▶ _PROBLEM TO SOLVE_: Output every line below as it stands, dropping only the images.

▶ _DATA SHOWN_:
____________

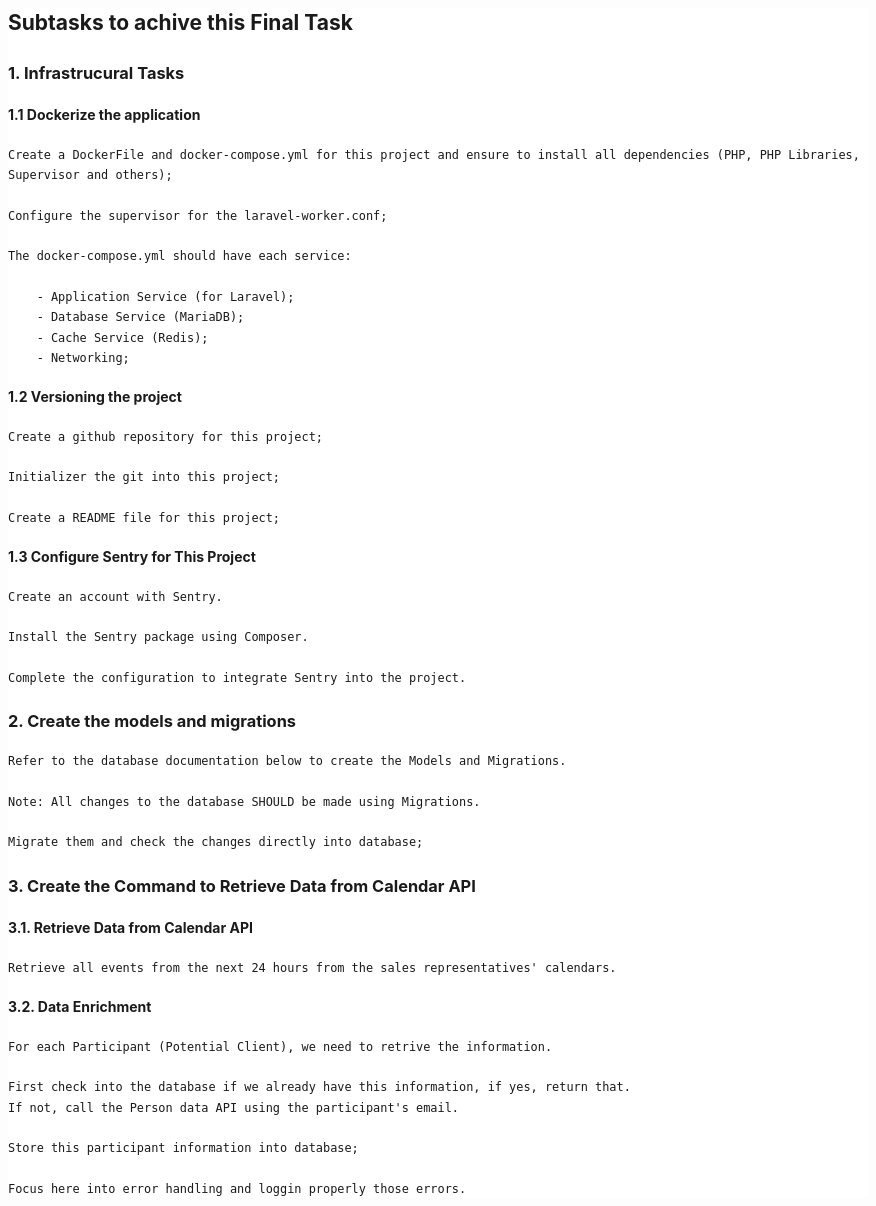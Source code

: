 ## Subtasks to achive this Final Task

### 1. Infrastrucural Tasks

#### 1.1 Dockerize the application
    Create a DockerFile and docker-compose.yml for this project and ensure to install all dependencies (PHP, PHP Libraries, Supervisor and others);

    Configure the supervisor for the laravel-worker.conf;

    The docker-compose.yml should have each service:

        - Application Service (for Laravel);
        - Database Service (MariaDB);
        - Cache Service (Redis);
        - Networking;

#### 1.2 Versioning the project
    Create a github repository for this project;

    Initializer the git into this project;

    Create a README file for this project;

#### 1.3 Configure Sentry for This Project
    Create an account with Sentry.

    Install the Sentry package using Composer.

    Complete the configuration to integrate Sentry into the project.


### 2. Create the models and migrations
    Refer to the database documentation below to create the Models and Migrations.

    Note: All changes to the database SHOULD be made using Migrations.

    Migrate them and check the changes directly into database;


### 3. Create the Command to Retrieve Data from Calendar API

#### 3.1. Retrieve Data from Calendar API
    Retrieve all events from the next 24 hours from the sales representatives' calendars.

#### 3.2. Data Enrichment 
    For each Participant (Potential Client), we need to retrive the information.

    First check into the database if we already have this information, if yes, return that. 
    If not, call the Person data API using the participant's email.

    Store this participant information into database;

    Focus here into error handling and loggin properly those errors.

____________

▶ _EXERCISE OUTPUT_:
Source code

: ## Subtasks to achive this Final Task

### 1. Infrastrucural Tasks

#### 1.1 Dockerize the application
    Create a DockerFile and docker-compose.yml for this project and ensure to install all dependencies (PHP, PHP Libraries, Supervisor and others);

    Configure the supervisor for the laravel-worker.conf;

    The docker-compose.yml should have each service:

        - Application Service (for Laravel);
        - Database Service (MariaDB);
        - Cache Service (Redis);
        - Networking;

#### 1.2 Versioning the project
    Create a github repository for this project;

    Initializer the git into this project;

    Create a README file for this project;

#### 1.3 Configure Sentry for This Project
    Create an account with Sentry.

    Install the Sentry package using Composer.

    Complete the configuration to integrate Sentry into the project.


### 2. Create the models and migrations
    Refer to the database documentation below to create the Models and Migrations.

    Note: All changes to the database SHOULD be made using Migrations.

    Migrate them and check the changes directly into database;


### 3. Create the Command to Retrieve Data from Calendar API

#### 3.1. Retrieve Data from Calendar API
    Retrieve all events from the next 24 hours from the sales representatives' calendars.

#### 3.2. Data Enrichment 
    For each Participant (Potential Client), we need to retrive the information.

    First check into the database if we already have this information, if yes, return that. 
    If not, call the Person data API using the participant's email.

    Store this participant information into database;

    Focus here into error handling and loggin properly those errors.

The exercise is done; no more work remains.